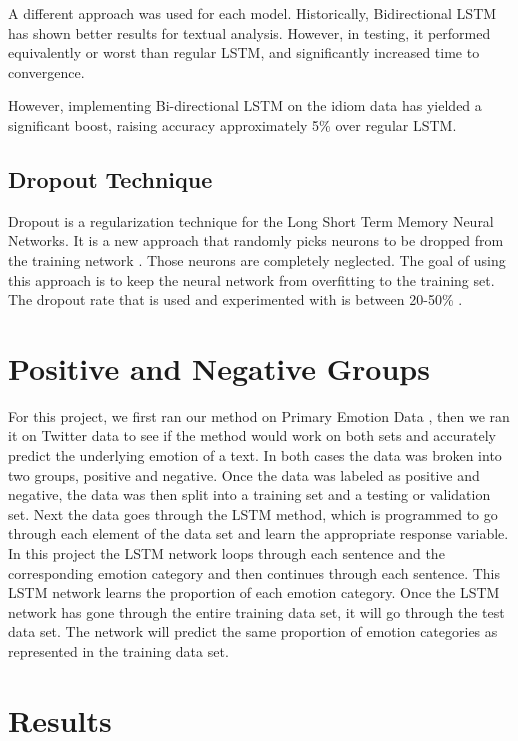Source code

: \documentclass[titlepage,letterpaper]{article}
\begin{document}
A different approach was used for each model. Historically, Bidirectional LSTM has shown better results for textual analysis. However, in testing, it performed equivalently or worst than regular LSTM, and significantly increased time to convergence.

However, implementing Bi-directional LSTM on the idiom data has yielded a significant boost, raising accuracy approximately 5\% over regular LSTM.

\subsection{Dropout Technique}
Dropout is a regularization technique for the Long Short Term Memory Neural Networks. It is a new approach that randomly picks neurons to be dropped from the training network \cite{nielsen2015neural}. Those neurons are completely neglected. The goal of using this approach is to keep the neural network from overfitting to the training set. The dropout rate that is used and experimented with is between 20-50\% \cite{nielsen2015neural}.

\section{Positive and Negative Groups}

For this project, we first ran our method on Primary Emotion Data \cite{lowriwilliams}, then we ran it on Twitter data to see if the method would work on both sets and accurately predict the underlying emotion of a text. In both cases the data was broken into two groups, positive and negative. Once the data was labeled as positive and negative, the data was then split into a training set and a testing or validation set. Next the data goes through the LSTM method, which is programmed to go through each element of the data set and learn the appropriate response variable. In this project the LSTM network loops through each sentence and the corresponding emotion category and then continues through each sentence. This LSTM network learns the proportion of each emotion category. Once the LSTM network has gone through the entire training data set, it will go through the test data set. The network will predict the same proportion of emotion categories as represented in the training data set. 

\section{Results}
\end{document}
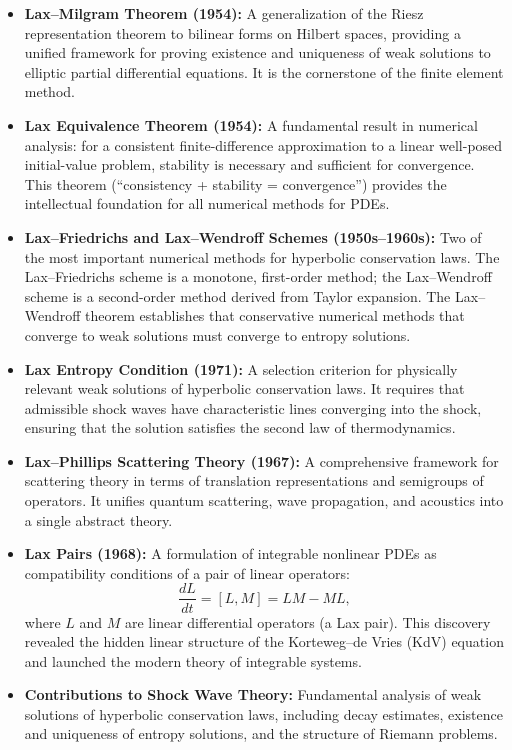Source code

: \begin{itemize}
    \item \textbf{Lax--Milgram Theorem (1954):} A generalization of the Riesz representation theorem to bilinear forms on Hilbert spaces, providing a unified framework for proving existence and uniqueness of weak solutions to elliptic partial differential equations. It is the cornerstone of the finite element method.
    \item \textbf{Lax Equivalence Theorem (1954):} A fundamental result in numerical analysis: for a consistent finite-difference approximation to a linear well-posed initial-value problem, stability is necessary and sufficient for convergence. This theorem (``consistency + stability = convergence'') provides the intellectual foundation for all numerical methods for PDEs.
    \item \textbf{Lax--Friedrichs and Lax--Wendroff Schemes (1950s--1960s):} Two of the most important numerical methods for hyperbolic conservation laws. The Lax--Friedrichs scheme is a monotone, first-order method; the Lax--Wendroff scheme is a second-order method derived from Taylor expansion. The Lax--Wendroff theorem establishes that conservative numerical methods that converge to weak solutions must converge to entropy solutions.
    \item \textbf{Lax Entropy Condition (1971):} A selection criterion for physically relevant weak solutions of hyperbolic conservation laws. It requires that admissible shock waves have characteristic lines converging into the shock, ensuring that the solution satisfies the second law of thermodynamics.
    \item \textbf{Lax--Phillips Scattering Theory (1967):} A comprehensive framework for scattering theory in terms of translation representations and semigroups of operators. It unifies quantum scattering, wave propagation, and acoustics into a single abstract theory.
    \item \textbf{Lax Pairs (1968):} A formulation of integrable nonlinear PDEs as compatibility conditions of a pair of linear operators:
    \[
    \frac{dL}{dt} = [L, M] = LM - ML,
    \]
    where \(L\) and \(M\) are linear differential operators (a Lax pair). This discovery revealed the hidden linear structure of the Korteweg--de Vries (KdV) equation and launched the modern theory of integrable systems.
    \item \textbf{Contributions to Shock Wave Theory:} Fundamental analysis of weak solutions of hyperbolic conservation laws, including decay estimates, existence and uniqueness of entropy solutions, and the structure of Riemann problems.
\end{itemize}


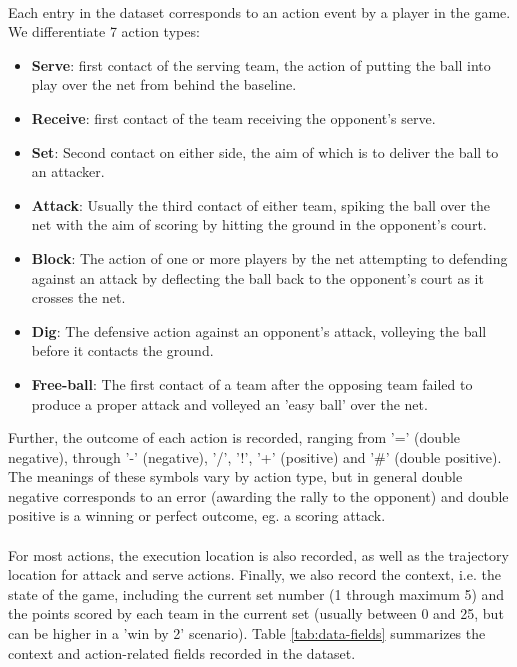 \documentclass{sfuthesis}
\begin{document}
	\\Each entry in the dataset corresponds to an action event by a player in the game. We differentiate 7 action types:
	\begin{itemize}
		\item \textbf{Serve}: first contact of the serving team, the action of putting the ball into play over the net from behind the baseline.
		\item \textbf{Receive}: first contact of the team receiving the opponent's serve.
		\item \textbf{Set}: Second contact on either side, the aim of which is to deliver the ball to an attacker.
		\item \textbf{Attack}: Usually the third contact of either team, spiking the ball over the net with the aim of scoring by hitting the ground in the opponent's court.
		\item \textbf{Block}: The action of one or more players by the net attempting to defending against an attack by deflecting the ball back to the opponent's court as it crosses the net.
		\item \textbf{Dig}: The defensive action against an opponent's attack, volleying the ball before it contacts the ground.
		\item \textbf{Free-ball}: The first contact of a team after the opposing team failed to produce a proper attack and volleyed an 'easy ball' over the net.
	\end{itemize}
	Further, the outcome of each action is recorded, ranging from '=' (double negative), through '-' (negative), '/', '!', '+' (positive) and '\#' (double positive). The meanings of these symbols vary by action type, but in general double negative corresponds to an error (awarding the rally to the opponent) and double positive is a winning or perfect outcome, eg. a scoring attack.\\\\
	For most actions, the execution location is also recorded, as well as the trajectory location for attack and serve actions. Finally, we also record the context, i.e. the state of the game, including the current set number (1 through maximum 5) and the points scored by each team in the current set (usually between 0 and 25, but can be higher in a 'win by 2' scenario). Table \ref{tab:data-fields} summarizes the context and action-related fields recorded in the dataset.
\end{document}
--
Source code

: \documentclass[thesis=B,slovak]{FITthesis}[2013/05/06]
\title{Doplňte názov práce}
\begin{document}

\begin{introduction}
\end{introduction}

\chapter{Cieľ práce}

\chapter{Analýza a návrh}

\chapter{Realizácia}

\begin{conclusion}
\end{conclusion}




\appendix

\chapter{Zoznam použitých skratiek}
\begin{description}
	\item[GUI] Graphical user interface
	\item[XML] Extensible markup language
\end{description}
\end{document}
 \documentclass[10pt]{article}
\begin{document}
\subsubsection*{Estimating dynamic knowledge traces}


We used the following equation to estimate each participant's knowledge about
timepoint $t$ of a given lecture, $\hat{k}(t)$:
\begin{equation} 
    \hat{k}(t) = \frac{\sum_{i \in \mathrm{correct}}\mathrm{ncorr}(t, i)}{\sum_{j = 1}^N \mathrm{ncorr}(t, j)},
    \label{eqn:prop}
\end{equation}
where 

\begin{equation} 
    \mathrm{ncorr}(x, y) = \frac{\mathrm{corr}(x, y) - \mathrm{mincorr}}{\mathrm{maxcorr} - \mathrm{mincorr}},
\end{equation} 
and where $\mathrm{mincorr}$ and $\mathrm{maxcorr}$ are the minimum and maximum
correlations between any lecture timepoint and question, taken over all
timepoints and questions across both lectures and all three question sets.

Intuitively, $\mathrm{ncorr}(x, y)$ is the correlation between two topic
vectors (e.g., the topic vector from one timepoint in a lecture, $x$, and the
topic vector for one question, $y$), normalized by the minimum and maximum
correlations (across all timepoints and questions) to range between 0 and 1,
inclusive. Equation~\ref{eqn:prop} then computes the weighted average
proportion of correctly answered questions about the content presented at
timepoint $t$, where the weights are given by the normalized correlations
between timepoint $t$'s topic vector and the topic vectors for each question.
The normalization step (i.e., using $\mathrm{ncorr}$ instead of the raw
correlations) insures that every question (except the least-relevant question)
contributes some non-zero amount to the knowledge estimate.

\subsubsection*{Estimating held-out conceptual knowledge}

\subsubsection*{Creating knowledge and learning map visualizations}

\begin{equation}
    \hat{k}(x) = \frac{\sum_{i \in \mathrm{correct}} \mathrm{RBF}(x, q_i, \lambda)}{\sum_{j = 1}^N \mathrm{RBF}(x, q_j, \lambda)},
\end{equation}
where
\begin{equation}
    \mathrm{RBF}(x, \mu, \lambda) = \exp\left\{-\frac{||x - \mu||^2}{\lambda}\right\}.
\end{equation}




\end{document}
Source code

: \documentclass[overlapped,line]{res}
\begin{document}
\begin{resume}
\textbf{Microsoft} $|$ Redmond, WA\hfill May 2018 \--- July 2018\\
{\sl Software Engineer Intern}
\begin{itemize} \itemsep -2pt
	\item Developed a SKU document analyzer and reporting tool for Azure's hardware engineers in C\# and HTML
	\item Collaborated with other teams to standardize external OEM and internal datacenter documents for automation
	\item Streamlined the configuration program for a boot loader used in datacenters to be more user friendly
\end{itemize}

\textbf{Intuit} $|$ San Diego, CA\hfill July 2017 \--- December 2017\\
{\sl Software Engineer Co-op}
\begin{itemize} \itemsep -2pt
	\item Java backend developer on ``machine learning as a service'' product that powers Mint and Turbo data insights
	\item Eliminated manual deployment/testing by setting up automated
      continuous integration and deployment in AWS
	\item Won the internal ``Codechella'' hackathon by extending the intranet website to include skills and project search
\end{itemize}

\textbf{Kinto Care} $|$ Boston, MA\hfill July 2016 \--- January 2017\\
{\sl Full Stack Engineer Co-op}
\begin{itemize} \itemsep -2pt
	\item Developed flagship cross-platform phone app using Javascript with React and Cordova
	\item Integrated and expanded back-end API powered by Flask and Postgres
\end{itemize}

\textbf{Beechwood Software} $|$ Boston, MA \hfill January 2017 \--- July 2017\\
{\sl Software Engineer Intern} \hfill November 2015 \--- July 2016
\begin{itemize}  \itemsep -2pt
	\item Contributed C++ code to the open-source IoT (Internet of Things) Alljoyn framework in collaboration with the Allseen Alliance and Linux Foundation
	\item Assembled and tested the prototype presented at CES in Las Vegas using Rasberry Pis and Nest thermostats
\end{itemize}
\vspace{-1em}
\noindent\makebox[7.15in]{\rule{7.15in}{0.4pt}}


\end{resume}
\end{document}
--
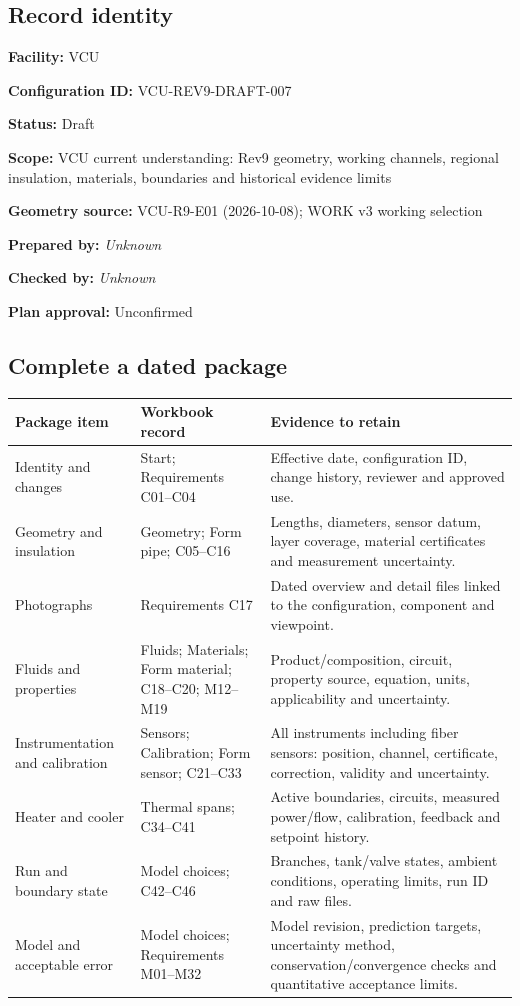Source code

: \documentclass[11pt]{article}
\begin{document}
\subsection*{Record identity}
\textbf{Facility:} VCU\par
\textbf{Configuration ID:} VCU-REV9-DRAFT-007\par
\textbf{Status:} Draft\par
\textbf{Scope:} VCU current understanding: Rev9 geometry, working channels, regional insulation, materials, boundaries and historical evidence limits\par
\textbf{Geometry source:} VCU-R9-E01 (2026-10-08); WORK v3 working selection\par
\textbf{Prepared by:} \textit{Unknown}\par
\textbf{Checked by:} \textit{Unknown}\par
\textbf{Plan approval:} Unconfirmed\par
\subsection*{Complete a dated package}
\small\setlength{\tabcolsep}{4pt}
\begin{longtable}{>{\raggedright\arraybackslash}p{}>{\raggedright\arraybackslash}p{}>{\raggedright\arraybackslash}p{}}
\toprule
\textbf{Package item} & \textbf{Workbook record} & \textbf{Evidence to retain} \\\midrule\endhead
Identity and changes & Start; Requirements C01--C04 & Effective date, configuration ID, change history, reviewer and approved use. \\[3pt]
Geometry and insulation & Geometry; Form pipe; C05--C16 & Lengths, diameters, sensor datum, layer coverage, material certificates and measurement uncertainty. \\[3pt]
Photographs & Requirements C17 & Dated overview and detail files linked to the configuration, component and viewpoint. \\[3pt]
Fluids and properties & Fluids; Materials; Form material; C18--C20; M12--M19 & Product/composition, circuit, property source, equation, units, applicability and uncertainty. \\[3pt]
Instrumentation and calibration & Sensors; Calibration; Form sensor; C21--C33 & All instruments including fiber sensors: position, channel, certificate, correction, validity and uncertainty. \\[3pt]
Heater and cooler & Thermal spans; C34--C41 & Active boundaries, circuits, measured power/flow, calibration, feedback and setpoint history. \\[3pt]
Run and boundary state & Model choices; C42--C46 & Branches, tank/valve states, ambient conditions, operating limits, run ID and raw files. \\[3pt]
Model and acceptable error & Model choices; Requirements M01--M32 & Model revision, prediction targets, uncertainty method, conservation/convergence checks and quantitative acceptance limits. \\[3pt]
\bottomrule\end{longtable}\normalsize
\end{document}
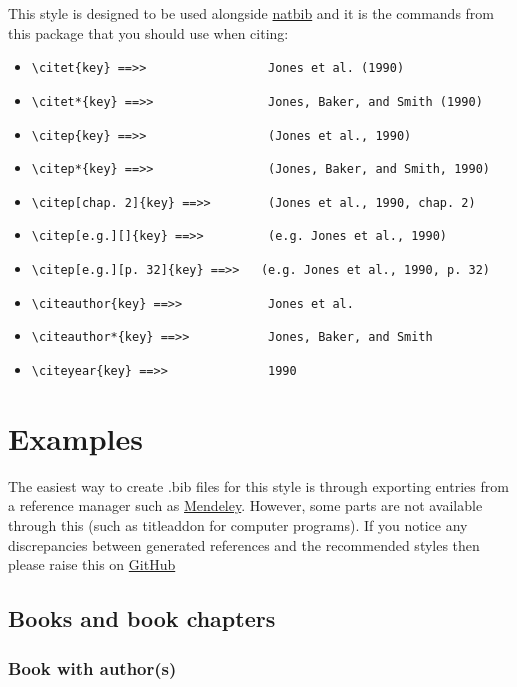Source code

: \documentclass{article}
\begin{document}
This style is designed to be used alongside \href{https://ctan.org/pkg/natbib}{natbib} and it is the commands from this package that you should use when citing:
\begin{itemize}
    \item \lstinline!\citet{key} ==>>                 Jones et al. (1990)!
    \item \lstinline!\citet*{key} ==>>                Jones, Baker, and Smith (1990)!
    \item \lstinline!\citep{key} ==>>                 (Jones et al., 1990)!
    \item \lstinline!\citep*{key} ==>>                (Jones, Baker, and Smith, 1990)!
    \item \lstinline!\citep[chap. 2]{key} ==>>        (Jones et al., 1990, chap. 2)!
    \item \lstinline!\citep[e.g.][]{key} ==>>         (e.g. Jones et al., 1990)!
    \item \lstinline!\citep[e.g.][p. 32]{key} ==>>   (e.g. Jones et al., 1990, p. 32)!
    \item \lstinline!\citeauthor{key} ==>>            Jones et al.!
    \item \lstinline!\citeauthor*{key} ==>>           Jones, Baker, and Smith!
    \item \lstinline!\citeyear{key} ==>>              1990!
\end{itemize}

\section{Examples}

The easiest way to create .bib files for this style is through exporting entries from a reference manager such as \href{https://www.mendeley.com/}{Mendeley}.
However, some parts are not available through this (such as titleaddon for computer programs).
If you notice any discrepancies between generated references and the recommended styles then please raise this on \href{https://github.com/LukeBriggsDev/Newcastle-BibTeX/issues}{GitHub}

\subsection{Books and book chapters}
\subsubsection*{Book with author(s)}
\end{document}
--
Exercise directions:
Please find, in the entries above, every line where "lambda" occurs, and copy it.

Exercise output:
    \hat{k}(x) = \frac{\sum_{i \in \mathrm{correct}} \mathrm{RBF}(x, q_i, \lambda)}{\sum_{j = 1}^N \mathrm{RBF}(x, q_j, \lambda)},
    \mathrm{RBF}(x, \mu, \lambda) = \exp\left\{-\frac{||x - \mu||^2}{\lambda}\right\}.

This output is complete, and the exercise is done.